**INSTRUCTIONS FOR THE TASK**:
The lines of the records that include "implements" should all be copied.

-- MATERIAL PROVIDED follows --

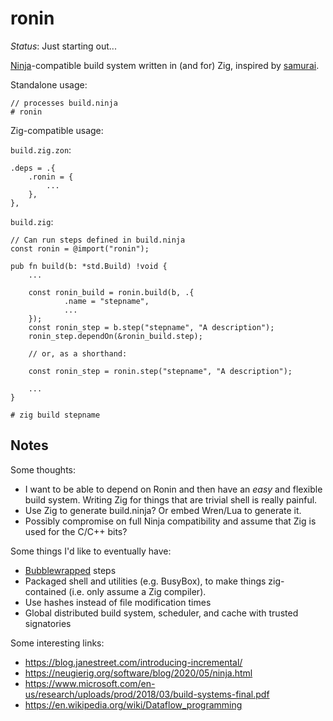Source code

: # ronin

*Status*: Just starting out...

[Ninja][ninja]-compatible build system written in (and for) Zig, inspired by
[samurai][samurai].

Standalone usage:

```
// processes build.ninja
# ronin
```

Zig-compatible usage:

`build.zig.zon`:

```
.deps = .{
    .ronin = {
        ...
    },
},
```

`build.zig`:

```
// Can run steps defined in build.ninja
const ronin = @import("ronin");

pub fn build(b: *std.Build) !void {
    ...

    const ronin_build = ronin.build(b, .{
            .name = "stepname",
            ...
    });
    const ronin_step = b.step("stepname", "A description");
    ronin_step.dependOn(&ronin_build.step);

    // or, as a shorthand:

    const ronin_step = ronin.step("stepname", "A description");

    ...
}
```

```
# zig build stepname
```

## Notes

Some thoughts:
* I want to be able to depend on Ronin and then have an *easy* and flexible
  build system. Writing Zig for things that are trivial shell is really painful.
* Use Zig to generate build.ninja? Or embed Wren/Lua to generate it.
* Possibly compromise on full Ninja compatibility and assume that Zig is used
  for the C/C++ bits?

Some things I'd like to eventually have:
* [Bubblewrapped][bwrap] steps
* Packaged shell and utilities (e.g. BusyBox), to make things zig-contained
  (i.e. only assume a Zig compiler).
* Use hashes instead of file modification times
* Global distributed build system, scheduler, and cache with trusted signatories

Some interesting links:
* https://blog.janestreet.com/introducing-incremental/
* https://neugierig.org/software/blog/2020/05/ninja.html
* https://www.microsoft.com/en-us/research/uploads/prod/2018/03/build-systems-final.pdf
* https://en.wikipedia.org/wiki/Dataflow_programming

[ninja]: https://github.com/ninja-build/ninja
[samurai]: https://github.com/michaelforney/samurai
[bwrap]: https://github.com/containers/bubblewrap

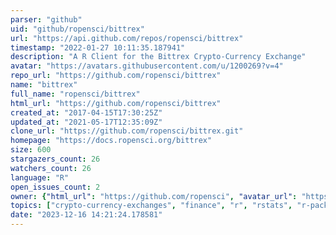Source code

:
 ```yaml
---
parser: "github"
uid: "github/ropensci/bittrex"
url: "https://api.github.com/repos/ropensci/bittrex"
timestamp: "2022-01-27 10:11:35.187941"
description: "A R Client for the Bittrex Crypto-Currency Exchange"
avatar: "https://avatars.githubusercontent.com/u/1200269?v=4"
repo_url: "https://github.com/ropensci/bittrex"
name: "bittrex"
full_name: "ropensci/bittrex"
html_url: "https://github.com/ropensci/bittrex"
created_at: "2017-04-15T17:30:25Z"
updated_at: "2021-05-17T12:35:09Z"
clone_url: "https://github.com/ropensci/bittrex.git"
homepage: "https://docs.ropensci.org/bittrex"
size: 600
stargazers_count: 26
watchers_count: 26
language: "R"
open_issues_count: 2
owner: {"html_url": "https://github.com/ropensci", "avatar_url": "https://avatars.githubusercontent.com/u/1200269?v=4", "login": "ropensci", "type": "Organization"}
topics: ["crypto-currency-exchanges", "finance", "r", "rstats", "r-package", "peer-reviewed", "cryptocurency-exchange", "cryptocurrency", "data-access"]
date: "2023-12-16 14:21:24.178581"
---
```


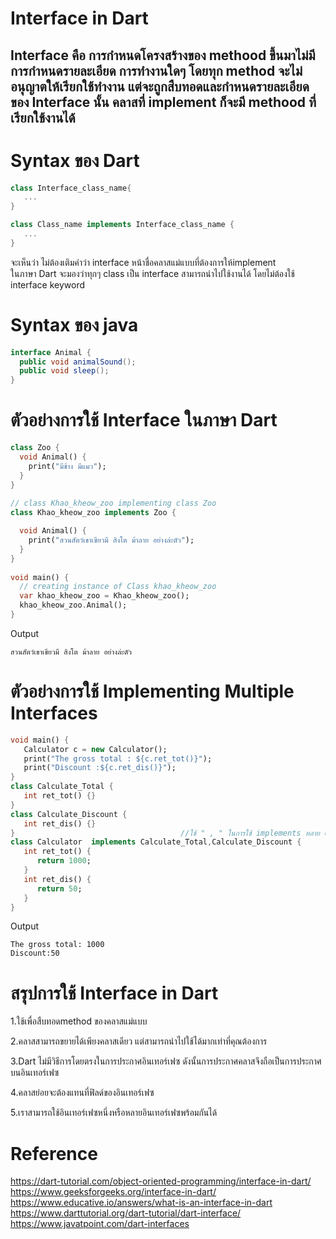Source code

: 
# Interface in Dart
Interface คือ การกำหนดโครงสร้างของ methood ขึ้นมาไม่มีการกำหนดรายละเอียด การทำงานใดๆ โดยทุก method จะไม่อนุญาตให้เรียกใช้ทำงาน แต่จะถูกสืบทอดและกำหนดรายละเอียด ของ Interface นั้น คลาสที่ implement ก็จะมี methood ที่เรียกใช้งานได้
-----------------------------------------------------------------------------
# Syntax ของ Dart
```dart
class Interface_class_name{
   ...
}

class Class_name implements Interface_class_name {
   ...
}
```
จะเห็นว่า ไม่ต้องเติมคำว่า interface หน้าชื่อคลาสแม่แบบที่ต้องการให้implement  
 ในภาษา Dart จะมองว่าทุกๆ class เป็น interface สามารถนำไปใช้งานได้ โดยไม่ต้องใช้ interface keyword
# Syntax ของ java 
```java
interface Animal {
  public void animalSound(); 
  public void sleep(); 
}
```
# ตัวอย่างการใช้ Interface ในภาษา Dart
```dart
class Zoo {
  void Animal() {
    print("มีช้าง มีแมว");
  }
}
 
// class Khao_kheow_zoo implementing class Zoo
class Khao_kheow_zoo implements Zoo {

  void Animal() {
    print("สวนสัตว์เขาเขียวมี สิงโต ม้าลาย อย่างล่ะตัว");
  }
}
 
void main() {
  // creating instance of Class khao_kheow_zoo
  var khao_kheow_zoo = Khao_kheow_zoo();
  khao_kheow_zoo.Animal();
}
```
Output
```
สวนสัตว์เขาเขียวมี สิงโต ม้าลาย อย่างล่ะตัว
```
# ตัวอย่างการใช้ Implementing Multiple Interfaces
```dart
void main() { 
   Calculator c = new Calculator(); 
   print("The gross total : ${c.ret_tot()}"); 
   print("Discount :${c.ret_dis()}"); 
}  
class Calculate_Total { 
   int ret_tot() {} 
}  
class Calculate_Discount { 
   int ret_dis() {} 
}                                     //ใช้ " , " ในการใช้ implements หลาย class
class Calculator  implements Calculate_Total,Calculate_Discount { 
   int ret_tot() { 
      return 1000; 
   } 
   int ret_dis() { 
      return 50; 
   } 
}
```
Output
```
The gross total: 1000 
Discount:50 
```
# สรุปการใช้ Interface in Dart
1.ใช้เพื่อสืบทอดmethod ของคลาสแม่แบบ

2.คลาสสามารถขยายได้เพียงคลาสเดียว แต่สามารถนำไปใช้ได้มากเท่าที่คุณต้องการ

3.Dart ไม่มีวิธีการโดยตรงในการประกาศอินเทอร์เฟซ ดังนั้นการประกาศคลาสจึงถือเป็นการประกาศบนอินเทอร์เฟซ

4.คลาสย่อยจะต้องแทนที่ฟิลด์ของอินเทอร์เฟซ

5.เราสามารถใช้อินเทอร์เฟซหนึ่งหรือหลายอินเทอร์เฟซพร้อมกันได้
# Reference
https://dart-tutorial.com/object-oriented-programming/interface-in-dart/
https://www.geeksforgeeks.org/interface-in-dart/
https://www.educative.io/answers/what-is-an-interface-in-dart
https://www.darttutorial.org/dart-tutorial/dart-interface/
https://www.javatpoint.com/dart-interfaces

-- MATERIAL PROVIDED concluded --

**RESULT FOR THIS EXERCISE**:
class Class_name implements Interface_class_name {
class Khao_kheow_zoo implements Zoo {
}                                     //ใช้ " , " ในการใช้ implements หลาย class
class Calculator  implements Calculate_Total,Calculate_Discount { 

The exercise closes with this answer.